How can I implement this in Keras?

Do I have to split my last dense layer and call a loss function layer for each output?
Or do I have to create my own custom layer which has to compute both softmax and center loss ?

Regards

Sebastien

Source

slegall56

👍2

Most helpful comment

I recently tried something similar. Give this a shot. I have not verified it but seems to be working. Might as well be a verification.

def prepare_model():
      inputs = Input(shape=(100,100,3))
      ...
      fc = Dense(100)(#previousLayer#)
      softmax = Softmax(fc)

       def custom_loss(y_true, y_pred):
             loss1=softmax(y_true,y_pred)
             loss2=center_loss(y_true,fc)
             return loss1+lambda*loss2

        model = Model(input, output=softmax)
        model.compile(optimizer='sgd',
              loss=custom_loss,
              metrics=['accuracy'])
       return model

biprajiman on 14 Feb 2017

👍17 🚀3

All 10 comments

I have an idea

I started to create a network with 2 outputs such as :

inputs = Input(shape=(100,100,3))
...
fc = Dense(100)(#previousLayer#)
softmax = Softmax(fc)
model = Model(input, output=[softmax, fc])
model.compile(optimizer='sgd', 
              loss=['categorical_crossentropy', 'center_loss'],
              metrics=['accuracy'], loss_weights=[1., 0.2])

First of all, doing like this, is it the good way to proceed?

Secondly, I don't know how to implement the center_loss in keras. Center_loss looks like mean square error but instead of comparing values to fixed labels, it compares values to data updated at each iteration.
But objective function receives y_true, y_pred. So in my case y_pred need to be update at each iteration.
How can I do this ?
Thank you for your help

slegall56 on 21 Oct 2016

Maybe you could also - instead of creating two output layers - create a custom loss-function. This would also allow you to put the hyperparameter they mention in the paper that balances the two supervision signals.

I am not sure if I understand correctly how this center loss works. At every iteration you update the mean of the predicted class? or of the class it should have been? Maybe you could somehow integrate this into your architecture? If you have some fixed weight layers that compute the class centers, you could instead of using the class center as prediction create a 'subtraction layer' that computes the difference between the layer that computes the right classweight and the ouput of the network and use mse to train that (with target 0). Then you cannot use the custom lossfunction anymore, but you could still implement the hyperparameter by the fixed weights in this subtraction layer. If this doesn't make any sense, could you maybe tell me how you would compute the Y_pred in each iteration if you could just input them as you like?

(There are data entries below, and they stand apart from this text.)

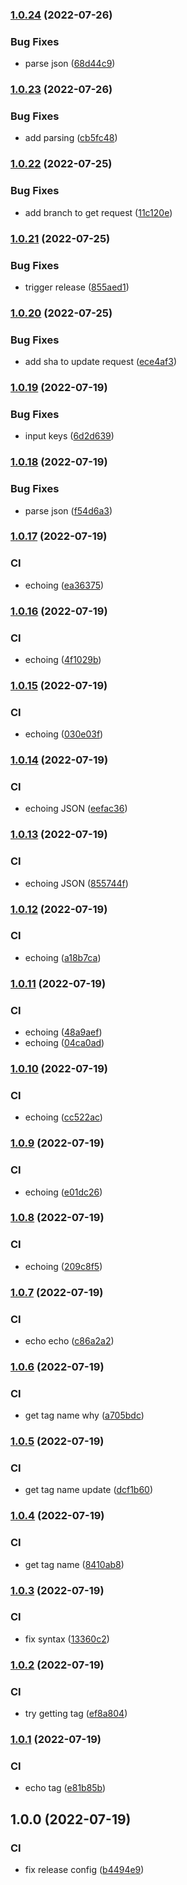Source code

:### [1.0.24](https://github.com/taylorlroberts7/update-remote-version-manifest-action/compare/v1.0.23...v1.0.24) (2022-07-26)


### Bug Fixes

* parse json ([68d44c9](https://github.com/taylorlroberts7/update-remote-version-manifest-action/commit/68d44c921a801c7f930400a98bec089bf01ff804))

### [1.0.23](https://github.com/taylorlroberts7/update-remote-version-manifest-action/compare/v1.0.22...v1.0.23) (2022-07-26)


### Bug Fixes

* add parsing ([cb5fc48](https://github.com/taylorlroberts7/update-remote-version-manifest-action/commit/cb5fc485761a1f362b7ab1ab43699b987b3700cf))

### [1.0.22](https://github.com/taylorlroberts7/update-remote-version-manifest-action/compare/v1.0.21...v1.0.22) (2022-07-25)


### Bug Fixes

* add branch to get request ([11c120e](https://github.com/taylorlroberts7/update-remote-version-manifest-action/commit/11c120e06b1915051422dc619aae98f477e849d3))

### [1.0.21](https://github.com/taylorlroberts7/update-remote-version-manifest-action/compare/v1.0.20...v1.0.21) (2022-07-25)


### Bug Fixes

* trigger release ([855aed1](https://github.com/taylorlroberts7/update-remote-version-manifest-action/commit/855aed15a31b4cb67da4943917a6829a2803e808))

### [1.0.20](https://github.com/taylorlroberts7/update-remote-version-manifest-action/compare/v1.0.19...v1.0.20) (2022-07-25)


### Bug Fixes

* add sha to update request ([ece4af3](https://github.com/taylorlroberts7/update-remote-version-manifest-action/commit/ece4af3cc6dfc6aac68a837373b8526f0ff7196f))

### [1.0.19](https://github.com/taylorlroberts7/update-remote-version-manifest-action/compare/v1.0.18...v1.0.19) (2022-07-19)


### Bug Fixes

* input keys ([6d2d639](https://github.com/taylorlroberts7/update-remote-version-manifest-action/commit/6d2d6392443dfdbee0593a63d75a42e1afa8513f))

### [1.0.18](https://github.com/taylorlroberts7/update-remote-version-manifest-action/compare/v1.0.17...v1.0.18) (2022-07-19)


### Bug Fixes

* parse json ([f54d6a3](https://github.com/taylorlroberts7/update-remote-version-manifest-action/commit/f54d6a39d8830c03c4e394dc001f584bd076e38e))

### [1.0.17](https://github.com/taylorlroberts7/update-remote-version-manifest-action/compare/v1.0.16...v1.0.17) (2022-07-19)


### CI

* echoing ([ea36375](https://github.com/taylorlroberts7/update-remote-version-manifest-action/commit/ea36375fbeead23ffceb19abe4ff031f5f20b044))

### [1.0.16](https://github.com/taylorlroberts7/update-remote-version-manifest-action/compare/v1.0.15...v1.0.16) (2022-07-19)


### CI

* echoing ([4f1029b](https://github.com/taylorlroberts7/update-remote-version-manifest-action/commit/4f1029b16d041c6fb64bb785b4d233ebd67042de))

### [1.0.15](https://github.com/taylorlroberts7/update-remote-version-manifest-action/compare/v1.0.14...v1.0.15) (2022-07-19)


### CI

* echoing ([030e03f](https://github.com/taylorlroberts7/update-remote-version-manifest-action/commit/030e03f64b133aee313e1133ee9970722fcc925a))

### [1.0.14](https://github.com/taylorlroberts7/update-remote-version-manifest-action/compare/v1.0.13...v1.0.14) (2022-07-19)


### CI

* echoing JSON ([eefac36](https://github.com/taylorlroberts7/update-remote-version-manifest-action/commit/eefac366fa592712a0381553afda3433adabea5a))

### [1.0.13](https://github.com/taylorlroberts7/update-remote-version-manifest-action/compare/v1.0.12...v1.0.13) (2022-07-19)


### CI

* echoing JSON ([855744f](https://github.com/taylorlroberts7/update-remote-version-manifest-action/commit/855744fc16487815cbf7a9eb7777a8221ffd8c01))

### [1.0.12](https://github.com/taylorlroberts7/update-remote-version-manifest-action/compare/v1.0.11...v1.0.12) (2022-07-19)


### CI

* echoing ([a18b7ca](https://github.com/taylorlroberts7/update-remote-version-manifest-action/commit/a18b7ca5ee216c745062b1ce3b5d03e510ed3647))

### [1.0.11](https://github.com/taylorlroberts7/update-remote-version-manifest-action/compare/v1.0.10...v1.0.11) (2022-07-19)


### CI

* echoing ([48a9aef](https://github.com/taylorlroberts7/update-remote-version-manifest-action/commit/48a9aef03da19a202257670d095211c2f87f80b2))
* echoing ([04ca0ad](https://github.com/taylorlroberts7/update-remote-version-manifest-action/commit/04ca0add091aa2bbcb3fd74e5f663578e60cd1b3))

### [1.0.10](https://github.com/taylorlroberts7/update-remote-version-manifest-action/compare/v1.0.9...v1.0.10) (2022-07-19)


### CI

* echoing ([cc522ac](https://github.com/taylorlroberts7/update-remote-version-manifest-action/commit/cc522acebc5dade80eeed97997e59ae12bd3d430))

### [1.0.9](https://github.com/taylorlroberts7/update-remote-version-manifest-action/compare/v1.0.8...v1.0.9) (2022-07-19)


### CI

* echoing ([e01dc26](https://github.com/taylorlroberts7/update-remote-version-manifest-action/commit/e01dc26ab200349c1520e163cba40ae74526c549))

### [1.0.8](https://github.com/taylorlroberts7/update-remote-version-manifest-action/compare/v1.0.7...v1.0.8) (2022-07-19)


### CI

* echoing ([209c8f5](https://github.com/taylorlroberts7/update-remote-version-manifest-action/commit/209c8f50a598238b1180c1165d3e1b840afa8f29))

### [1.0.7](https://github.com/taylorlroberts7/update-remote-version-manifest-action/compare/v1.0.6...v1.0.7) (2022-07-19)


### CI

* echo echo ([c86a2a2](https://github.com/taylorlroberts7/update-remote-version-manifest-action/commit/c86a2a21382d50255dda98227e0a920274af51dc))

### [1.0.6](https://github.com/taylorlroberts7/update-remote-version-manifest-action/compare/v1.0.5...v1.0.6) (2022-07-19)


### CI

* get tag name why ([a705bdc](https://github.com/taylorlroberts7/update-remote-version-manifest-action/commit/a705bdc9871db137ac272a6146127099e3f463cd))

### [1.0.5](https://github.com/taylorlroberts7/update-remote-version-manifest-action/compare/v1.0.4...v1.0.5) (2022-07-19)


### CI

* get tag name update ([dcf1b60](https://github.com/taylorlroberts7/update-remote-version-manifest-action/commit/dcf1b602fa12aa1164658f66b54ab7509096ba34))

### [1.0.4](https://github.com/taylorlroberts7/update-remote-version-manifest-action/compare/v1.0.3...v1.0.4) (2022-07-19)


### CI

* get tag name ([8410ab8](https://github.com/taylorlroberts7/update-remote-version-manifest-action/commit/8410ab8e3603eca63922667788d076d5263f01bc))

### [1.0.3](https://github.com/taylorlroberts7/update-remote-version-manifest-action/compare/v1.0.2...v1.0.3) (2022-07-19)


### CI

* fix syntax ([13360c2](https://github.com/taylorlroberts7/update-remote-version-manifest-action/commit/13360c26d6f20ded7bfe09f99712384775652d4e))

### [1.0.2](https://github.com/taylorlroberts7/update-remote-version-manifest-action/compare/v1.0.1...v1.0.2) (2022-07-19)


### CI

* try getting tag ([ef8a804](https://github.com/taylorlroberts7/update-remote-version-manifest-action/commit/ef8a8041835aeec0d8e5551d717b0e5b188ec40a))

### [1.0.1](https://github.com/taylorlroberts7/update-remote-version-manifest-action/compare/v1.0.0...v1.0.1) (2022-07-19)


### CI

* echo tag ([e81b85b](https://github.com/taylorlroberts7/update-remote-version-manifest-action/commit/e81b85ba1c97f3f4df3520b1474fcbde90667ce1))

## 1.0.0 (2022-07-19)


### CI

* fix release config ([b4494e9](https://github.com/taylorlroberts7/update-remote-version-manifest-action/commit/b4494e9601bc8e5071dff870a32164a3647a602c))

dieuwkehupkes on 24 Oct 2016

Well, for me creating one custom loss-function doing both of the loss is equal to having two different loss functions with the hyperparameter set by the loss_weights parameters in compile function.

Secondly, using a substaction layer is not possible because each input of the substaction layer has to be substracted by a center defined by label of the input. But in the substraction layer, I don't have any information of labels.

Let simplify the problem and let say I want just to apply the center loss function only( no softmax loss). I need to have a code like this :

inputs = Input(shape=(100,100,3))
...
fc = Dense(**500**)(#previousLayer#)
model = Model(input, output=fc)
model.compile(optimizer='sgd', loss=center_loss, metrics=['accuracy'])

Let say I have 10000 of classes so my center array has size of 10000 * 500.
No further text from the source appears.